• Task: In the records below, find every line that contains "dois" and list it.

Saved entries
********************
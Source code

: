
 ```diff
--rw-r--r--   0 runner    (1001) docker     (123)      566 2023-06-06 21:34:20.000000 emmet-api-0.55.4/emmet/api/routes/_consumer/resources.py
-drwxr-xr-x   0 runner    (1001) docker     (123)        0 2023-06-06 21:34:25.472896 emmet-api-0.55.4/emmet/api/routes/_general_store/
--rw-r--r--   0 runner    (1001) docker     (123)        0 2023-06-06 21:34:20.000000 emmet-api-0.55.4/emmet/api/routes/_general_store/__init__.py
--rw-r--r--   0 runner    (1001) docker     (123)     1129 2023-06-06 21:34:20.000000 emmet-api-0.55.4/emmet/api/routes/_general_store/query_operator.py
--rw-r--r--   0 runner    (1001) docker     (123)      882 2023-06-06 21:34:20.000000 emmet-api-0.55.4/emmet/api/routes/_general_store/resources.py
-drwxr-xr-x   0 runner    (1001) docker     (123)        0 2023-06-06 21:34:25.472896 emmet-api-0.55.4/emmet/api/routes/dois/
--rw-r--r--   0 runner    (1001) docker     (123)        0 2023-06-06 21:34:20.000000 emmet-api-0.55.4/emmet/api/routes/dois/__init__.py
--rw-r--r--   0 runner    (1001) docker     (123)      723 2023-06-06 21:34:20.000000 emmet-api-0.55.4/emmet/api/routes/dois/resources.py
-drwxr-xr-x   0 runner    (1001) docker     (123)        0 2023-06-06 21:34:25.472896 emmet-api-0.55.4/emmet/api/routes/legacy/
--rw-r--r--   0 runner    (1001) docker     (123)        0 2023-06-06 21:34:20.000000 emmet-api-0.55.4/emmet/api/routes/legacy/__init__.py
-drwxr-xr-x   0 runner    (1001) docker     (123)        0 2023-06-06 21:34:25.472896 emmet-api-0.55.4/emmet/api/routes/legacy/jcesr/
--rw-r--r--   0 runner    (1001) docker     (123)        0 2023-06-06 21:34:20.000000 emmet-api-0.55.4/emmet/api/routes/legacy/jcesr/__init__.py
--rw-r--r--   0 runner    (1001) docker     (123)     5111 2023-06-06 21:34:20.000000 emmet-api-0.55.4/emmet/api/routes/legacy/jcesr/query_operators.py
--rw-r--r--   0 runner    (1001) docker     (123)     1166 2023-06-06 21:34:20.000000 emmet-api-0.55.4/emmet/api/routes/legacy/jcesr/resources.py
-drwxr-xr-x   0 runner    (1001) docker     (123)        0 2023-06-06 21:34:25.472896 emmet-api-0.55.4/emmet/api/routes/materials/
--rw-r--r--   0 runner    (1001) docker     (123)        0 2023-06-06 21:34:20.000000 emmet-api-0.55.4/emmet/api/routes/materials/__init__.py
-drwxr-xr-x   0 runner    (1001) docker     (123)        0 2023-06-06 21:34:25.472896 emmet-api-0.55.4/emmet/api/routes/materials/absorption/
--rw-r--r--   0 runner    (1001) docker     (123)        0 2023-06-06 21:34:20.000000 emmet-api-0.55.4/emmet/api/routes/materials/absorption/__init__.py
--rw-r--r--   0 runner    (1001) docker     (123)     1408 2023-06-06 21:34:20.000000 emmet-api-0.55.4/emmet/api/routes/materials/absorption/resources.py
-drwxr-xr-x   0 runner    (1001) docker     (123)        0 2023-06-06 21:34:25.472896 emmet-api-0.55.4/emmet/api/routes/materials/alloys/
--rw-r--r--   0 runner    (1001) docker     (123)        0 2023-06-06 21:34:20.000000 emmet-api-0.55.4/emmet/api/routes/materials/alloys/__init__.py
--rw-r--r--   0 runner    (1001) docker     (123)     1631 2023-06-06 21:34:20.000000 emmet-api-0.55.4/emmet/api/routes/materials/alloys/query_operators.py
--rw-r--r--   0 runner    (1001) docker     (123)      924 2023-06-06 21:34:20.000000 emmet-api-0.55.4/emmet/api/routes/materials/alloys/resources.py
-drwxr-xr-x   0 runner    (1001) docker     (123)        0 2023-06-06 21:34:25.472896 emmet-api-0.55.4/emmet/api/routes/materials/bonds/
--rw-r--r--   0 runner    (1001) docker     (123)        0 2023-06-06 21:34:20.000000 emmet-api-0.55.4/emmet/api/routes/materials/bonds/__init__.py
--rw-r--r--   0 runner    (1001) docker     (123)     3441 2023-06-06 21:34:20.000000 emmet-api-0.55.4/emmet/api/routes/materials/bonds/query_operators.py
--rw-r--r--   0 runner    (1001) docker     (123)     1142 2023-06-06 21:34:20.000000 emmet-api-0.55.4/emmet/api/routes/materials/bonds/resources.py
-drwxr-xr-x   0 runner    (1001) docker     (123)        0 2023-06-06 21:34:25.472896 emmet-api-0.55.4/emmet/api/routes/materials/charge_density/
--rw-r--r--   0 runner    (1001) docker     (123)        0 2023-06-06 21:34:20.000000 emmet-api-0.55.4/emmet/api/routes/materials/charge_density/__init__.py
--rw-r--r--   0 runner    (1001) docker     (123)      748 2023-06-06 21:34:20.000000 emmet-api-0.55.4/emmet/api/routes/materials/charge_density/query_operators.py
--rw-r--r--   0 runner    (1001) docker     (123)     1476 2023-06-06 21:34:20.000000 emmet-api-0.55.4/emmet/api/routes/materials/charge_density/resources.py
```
********************
• Reply to the exercise:
-drwxr-xr-x   0 runner    (1001) docker     (123)        0 2023-06-06 21:34:25.472896 emmet-api-0.55.4/emmet/api/routes/dois/
--rw-r--r--   0 runner    (1001) docker     (123)        0 2023-06-06 21:34:20.000000 emmet-api-0.55.4/emmet/api/routes/dois/__init__.py
--rw-r--r--   0 runner    (1001) docker     (123)      723 2023-06-06 21:34:20.000000 emmet-api-0.55.4/emmet/api/routes/dois/resources.py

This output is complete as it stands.